Class not found exception : spark on zeppelin

classic Classic list List threaded Threaded
1 message Options
Reply | Threaded
Open this post in threaded view
|

Class not found exception : spark on zeppelin

Udit Mehta
Hi,

I am running spark on zeppeling and trying to create some temp tables to run sql queries on.
I have json data on hdfs which I am trying to load as a jsonRdd.
Here are my commands:

val data=sc.sequenceFile("/user/ds=01-02-2015/hour=2/*", classOf[Null], classOf[org.apache.hadoop.io.Text]).map{case (k,v) => v.toString()}

import org.apache.spark.sql.SQLContext
val sqlContext = new SQLContext(sc)
val recordsJson = sqlContext.jsonRDD(data)

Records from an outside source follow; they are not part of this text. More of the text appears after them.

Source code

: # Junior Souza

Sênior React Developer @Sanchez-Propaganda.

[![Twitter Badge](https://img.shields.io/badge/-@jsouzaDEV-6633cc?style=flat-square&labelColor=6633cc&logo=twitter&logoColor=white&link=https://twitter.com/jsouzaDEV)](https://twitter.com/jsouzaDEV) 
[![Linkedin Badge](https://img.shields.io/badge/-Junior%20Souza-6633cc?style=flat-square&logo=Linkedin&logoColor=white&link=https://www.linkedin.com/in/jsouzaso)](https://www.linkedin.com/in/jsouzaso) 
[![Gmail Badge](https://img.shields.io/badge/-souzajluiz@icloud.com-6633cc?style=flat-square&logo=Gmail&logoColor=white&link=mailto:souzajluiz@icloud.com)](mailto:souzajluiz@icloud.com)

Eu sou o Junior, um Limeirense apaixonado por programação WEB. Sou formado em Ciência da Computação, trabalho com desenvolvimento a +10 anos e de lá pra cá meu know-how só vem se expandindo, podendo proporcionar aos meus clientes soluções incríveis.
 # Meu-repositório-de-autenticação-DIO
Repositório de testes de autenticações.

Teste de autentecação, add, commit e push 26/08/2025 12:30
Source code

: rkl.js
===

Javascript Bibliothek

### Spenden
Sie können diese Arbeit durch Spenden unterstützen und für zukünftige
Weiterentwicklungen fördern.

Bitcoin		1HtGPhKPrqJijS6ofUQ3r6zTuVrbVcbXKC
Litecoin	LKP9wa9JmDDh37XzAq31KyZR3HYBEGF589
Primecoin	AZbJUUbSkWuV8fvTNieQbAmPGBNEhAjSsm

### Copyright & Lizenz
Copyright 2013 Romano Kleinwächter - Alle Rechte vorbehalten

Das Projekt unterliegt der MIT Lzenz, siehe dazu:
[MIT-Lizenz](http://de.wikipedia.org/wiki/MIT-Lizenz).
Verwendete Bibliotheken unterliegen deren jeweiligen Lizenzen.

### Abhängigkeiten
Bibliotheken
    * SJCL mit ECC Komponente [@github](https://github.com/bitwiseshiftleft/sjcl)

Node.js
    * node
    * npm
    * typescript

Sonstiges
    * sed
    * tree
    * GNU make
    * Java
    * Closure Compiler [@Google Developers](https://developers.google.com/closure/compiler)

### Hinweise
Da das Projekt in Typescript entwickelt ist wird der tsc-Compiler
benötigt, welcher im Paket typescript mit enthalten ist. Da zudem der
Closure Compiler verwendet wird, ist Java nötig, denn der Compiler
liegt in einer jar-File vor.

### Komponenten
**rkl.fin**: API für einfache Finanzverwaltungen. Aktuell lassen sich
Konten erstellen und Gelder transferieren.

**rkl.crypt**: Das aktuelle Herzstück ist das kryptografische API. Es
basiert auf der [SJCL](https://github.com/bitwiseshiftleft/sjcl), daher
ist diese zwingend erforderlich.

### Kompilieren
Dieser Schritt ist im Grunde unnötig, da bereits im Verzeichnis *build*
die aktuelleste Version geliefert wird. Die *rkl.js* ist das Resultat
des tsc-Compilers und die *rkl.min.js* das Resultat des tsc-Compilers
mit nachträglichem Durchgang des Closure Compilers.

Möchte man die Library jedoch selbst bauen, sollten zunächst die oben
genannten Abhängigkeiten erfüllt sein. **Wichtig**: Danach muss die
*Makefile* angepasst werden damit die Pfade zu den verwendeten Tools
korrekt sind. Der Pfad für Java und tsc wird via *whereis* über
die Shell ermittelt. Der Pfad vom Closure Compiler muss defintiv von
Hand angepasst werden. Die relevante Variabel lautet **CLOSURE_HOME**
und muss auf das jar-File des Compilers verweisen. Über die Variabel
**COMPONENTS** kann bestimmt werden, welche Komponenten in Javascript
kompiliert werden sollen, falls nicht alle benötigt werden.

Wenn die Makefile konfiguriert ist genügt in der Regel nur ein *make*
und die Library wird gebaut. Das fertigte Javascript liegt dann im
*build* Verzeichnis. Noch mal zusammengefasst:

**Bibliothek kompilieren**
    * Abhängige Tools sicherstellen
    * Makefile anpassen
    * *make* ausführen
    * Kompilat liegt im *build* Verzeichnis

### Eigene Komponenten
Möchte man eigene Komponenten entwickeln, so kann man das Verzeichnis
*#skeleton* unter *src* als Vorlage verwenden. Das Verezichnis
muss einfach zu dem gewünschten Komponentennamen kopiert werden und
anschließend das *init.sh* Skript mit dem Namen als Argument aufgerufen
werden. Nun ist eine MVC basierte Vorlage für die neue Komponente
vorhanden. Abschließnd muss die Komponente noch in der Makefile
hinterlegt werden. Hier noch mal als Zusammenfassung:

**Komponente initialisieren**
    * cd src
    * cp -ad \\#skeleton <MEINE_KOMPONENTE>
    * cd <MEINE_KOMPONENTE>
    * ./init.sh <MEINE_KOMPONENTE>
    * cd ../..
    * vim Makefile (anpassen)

And here is the error i get which clearly shows its failing on the json rdd step:

data: org.apache.spark.rdd.RDD[String] = MapPartitionsRDD[11] at map at <console>:26 import org.apache.spark.sql.SQLContext sqlContext: org.apache.spark.sql.SQLContext = org.apache.spark.sql.SQLContext@313547c4 org.apache.spark.SparkException: Job aborted due to stage failure: Task 0 in stage 0.0 failed 4 times, most recent failure: Lost task 0.3 in stage 0.0 (TID 3, gdoop-worker31.snc1): java.lang.ClassNotFoundException: $iwC$$iwC$$iwC$$iwC$$iwC$$iwC$$iwC$$iwC$$iwC$$anonfun$1 at org.apache.spark.repl.ExecutorClassLoader.findClass(ExecutorClassLoader.scala:69) at java.lang.ClassLoader.loadClass(ClassLoader.java:425) at java.lang.ClassLoader.loadClass(ClassLoader.java:358) at java.lang.Class.forName0(Native Method) at java.lang.Class.forName(Class.java:278)  

I built zeppelin using:
mvn clean package -DskipTests -Pspark-1.3 -Phadoop-2.6 -Dhadoop.version=2.6.0 -Pyarn
mvn clean package -P build-distr -DskipTests

Lastly here are my configs:

Interpreter.json(spark section):
      "id": "2ARHCUUUZ",
      "name": "spark",
      "group": "spark",
      "properties": {
        "spark.executor.memory": "512m",
        "args": "",
        "spark.yarn.jar": "hdfs://namenode-vip.snc1:8020/spark/spark-assembly-1.3.1-hadoop2.6.0.jar",
        "spark.cores.max": "",
        "zeppelin.spark.concurrentSQL": "false",
        "zeppelin.spark.useHiveContext": "true",
        "zeppelin.pyspark.python": "python",
        "zeppelin.dep.localrepo": "local-repo",
        "spark.home": "/usr/local/lib/spark-1.3",
        "spark.yarn.am.extraJavaOptions": "-Dhdp.version\u003d2.2.0.0-2041",
        "zeppelin.spark.maxResult": "1000",
        "master": "yarn-client",
        "spark.yarn.queue": "public",
        "spark.yarn.access.namenodes": "hdfs://namenode1.snc1:8032,hdfs://namenode2.snc1:8032",
        "spark.scheduler.mode": "FAIR",
        "spark.dynamicAllocation.enabled": "false",
        "spark.executor.extraLibraryPath": "/usr/lib/hadoop/lib/native/Linux-amd64-64",
        "spark.executor.extraJavaOptions": "-Dhdp.version\u003d2.2.0.0-2041",
        "spark.app.name": "Zeppelin",
        "spark.driver.extraLibraryPath": "/usr/lib/hadoop/lib/native/Linux-amd64-64",
        "spark.driver.extraJavaOptions": "-Dhdp.version\u003d2.2.0.0-2041"
      }

zeppelin-env.sh
export HADOOP_CONF_DIR=/etc/hadoop/conf
export SPARK_CLASSPATH=/usr/lib/hadoop/lib/*:/usr/lib/hadoop/lib/native/Linux-amd64-64
export ZEPPELIN_PORT=10020
export ZEPPELIN_JAVA_OPTS="-Dhdp.version=2.2.0.0-2041 -Dspark.jars=/usr/hdp/current/hadoop-client/lib/hadoop-lzo-0.6.0.2.2.0.0-2041.jar"

Would anyone be able to help with the problem?

Thanks in advance,
Udit